(Records drawn from a dataset)
---+---

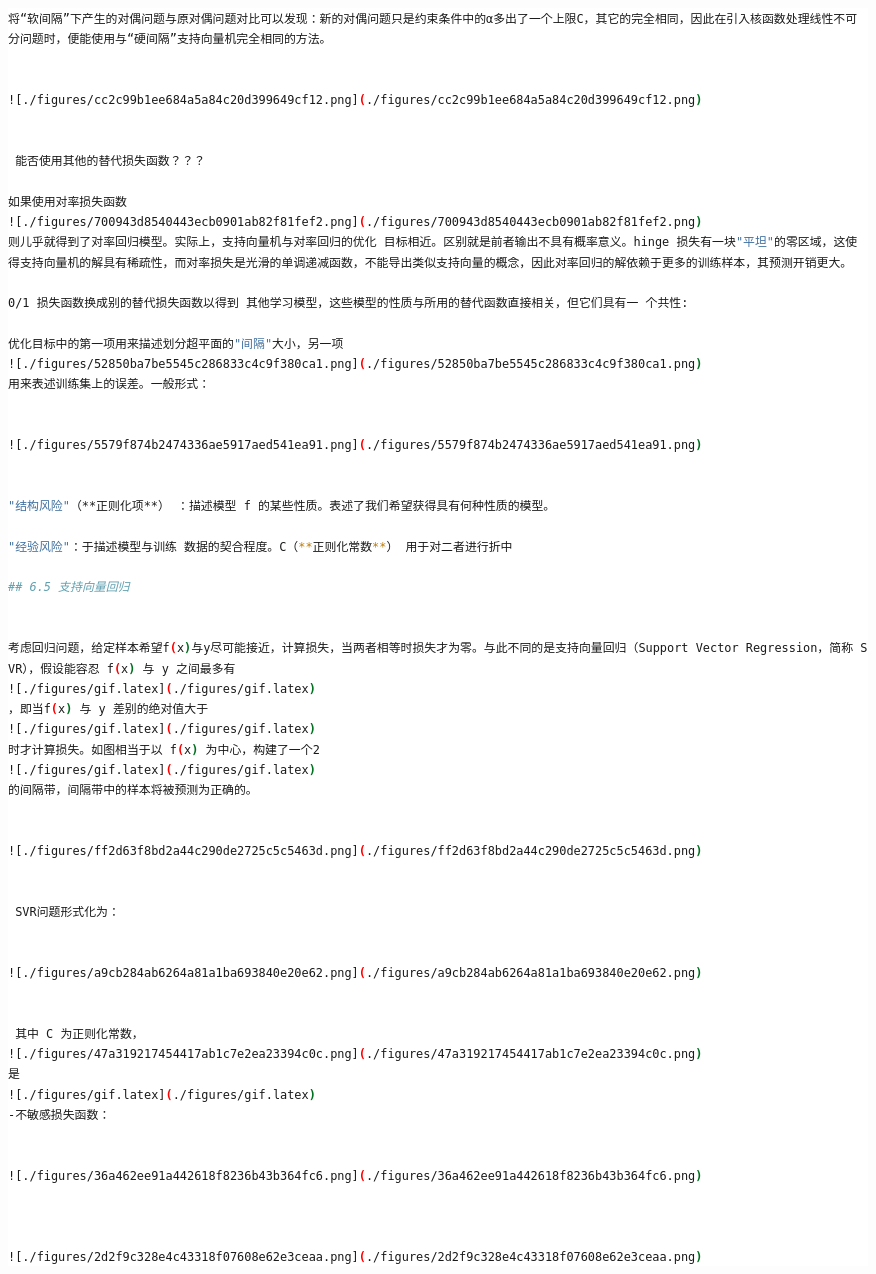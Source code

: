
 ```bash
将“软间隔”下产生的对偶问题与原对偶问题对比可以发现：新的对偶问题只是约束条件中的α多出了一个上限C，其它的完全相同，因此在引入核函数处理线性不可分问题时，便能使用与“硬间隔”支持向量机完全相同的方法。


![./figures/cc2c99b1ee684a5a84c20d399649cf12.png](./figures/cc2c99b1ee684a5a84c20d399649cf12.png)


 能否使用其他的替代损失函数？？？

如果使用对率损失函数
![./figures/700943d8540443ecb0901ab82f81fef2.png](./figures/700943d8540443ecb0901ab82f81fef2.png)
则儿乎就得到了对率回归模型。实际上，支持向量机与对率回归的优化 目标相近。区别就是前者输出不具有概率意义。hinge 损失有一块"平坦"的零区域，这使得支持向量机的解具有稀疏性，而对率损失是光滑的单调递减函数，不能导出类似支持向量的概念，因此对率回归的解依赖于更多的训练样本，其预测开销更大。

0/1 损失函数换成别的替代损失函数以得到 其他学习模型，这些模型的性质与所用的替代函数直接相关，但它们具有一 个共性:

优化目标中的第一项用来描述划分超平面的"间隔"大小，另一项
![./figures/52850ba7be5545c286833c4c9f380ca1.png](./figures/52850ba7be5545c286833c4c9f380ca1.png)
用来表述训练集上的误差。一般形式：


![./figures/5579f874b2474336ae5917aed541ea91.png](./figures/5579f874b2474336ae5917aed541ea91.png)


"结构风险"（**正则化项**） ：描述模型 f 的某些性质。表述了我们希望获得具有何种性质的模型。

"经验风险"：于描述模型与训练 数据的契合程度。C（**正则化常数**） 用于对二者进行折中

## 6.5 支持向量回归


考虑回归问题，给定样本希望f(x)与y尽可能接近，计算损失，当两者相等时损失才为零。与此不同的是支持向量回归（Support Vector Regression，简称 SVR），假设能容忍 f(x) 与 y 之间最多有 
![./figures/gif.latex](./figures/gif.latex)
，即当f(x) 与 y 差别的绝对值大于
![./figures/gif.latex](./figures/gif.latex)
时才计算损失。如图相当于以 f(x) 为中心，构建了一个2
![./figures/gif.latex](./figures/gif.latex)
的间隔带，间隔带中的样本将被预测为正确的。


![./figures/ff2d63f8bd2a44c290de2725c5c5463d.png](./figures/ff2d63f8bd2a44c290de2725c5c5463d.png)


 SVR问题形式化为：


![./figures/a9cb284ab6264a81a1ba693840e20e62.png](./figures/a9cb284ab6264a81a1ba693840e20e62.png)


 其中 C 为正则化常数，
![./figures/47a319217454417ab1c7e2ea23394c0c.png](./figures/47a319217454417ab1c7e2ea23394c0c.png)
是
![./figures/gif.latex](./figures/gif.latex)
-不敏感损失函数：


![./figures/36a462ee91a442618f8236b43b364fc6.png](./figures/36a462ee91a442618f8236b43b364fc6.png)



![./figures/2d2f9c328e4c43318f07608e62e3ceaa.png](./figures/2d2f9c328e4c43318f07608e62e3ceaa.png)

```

---+---

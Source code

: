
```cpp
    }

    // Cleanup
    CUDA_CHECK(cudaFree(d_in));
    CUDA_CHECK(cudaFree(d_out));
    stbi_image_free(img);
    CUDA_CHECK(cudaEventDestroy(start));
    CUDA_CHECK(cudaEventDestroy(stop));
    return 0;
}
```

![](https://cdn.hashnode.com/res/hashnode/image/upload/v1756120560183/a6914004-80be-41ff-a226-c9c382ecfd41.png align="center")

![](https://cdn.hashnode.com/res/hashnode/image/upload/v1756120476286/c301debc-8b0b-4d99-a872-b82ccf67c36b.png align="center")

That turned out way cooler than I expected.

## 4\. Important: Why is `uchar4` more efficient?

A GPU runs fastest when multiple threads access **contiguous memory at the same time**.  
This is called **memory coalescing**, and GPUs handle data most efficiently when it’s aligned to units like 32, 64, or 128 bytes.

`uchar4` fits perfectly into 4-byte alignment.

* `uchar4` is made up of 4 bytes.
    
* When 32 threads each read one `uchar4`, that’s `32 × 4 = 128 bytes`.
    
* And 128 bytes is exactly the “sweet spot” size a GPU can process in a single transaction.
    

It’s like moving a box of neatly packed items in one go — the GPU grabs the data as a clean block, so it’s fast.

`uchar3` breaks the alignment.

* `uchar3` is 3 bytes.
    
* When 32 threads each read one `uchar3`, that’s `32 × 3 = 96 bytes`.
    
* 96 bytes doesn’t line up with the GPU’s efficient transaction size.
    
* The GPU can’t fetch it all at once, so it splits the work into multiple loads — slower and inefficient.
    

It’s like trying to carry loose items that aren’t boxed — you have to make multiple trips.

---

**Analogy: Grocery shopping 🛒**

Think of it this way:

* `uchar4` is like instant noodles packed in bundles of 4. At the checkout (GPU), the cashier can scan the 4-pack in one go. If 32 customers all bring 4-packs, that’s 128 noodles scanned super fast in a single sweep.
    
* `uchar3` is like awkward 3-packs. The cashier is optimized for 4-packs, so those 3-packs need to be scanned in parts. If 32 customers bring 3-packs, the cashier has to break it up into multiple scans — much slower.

---+---

*WORK TASK*.
Above are the records. Identify each line that contains the word "size".

*REPLY TO THE TASK*.
* And 128 bytes is exactly the “sweet spot” size a GPU can process in a single transaction.
* 96 bytes doesn’t line up with the GPU’s efficient transaction size.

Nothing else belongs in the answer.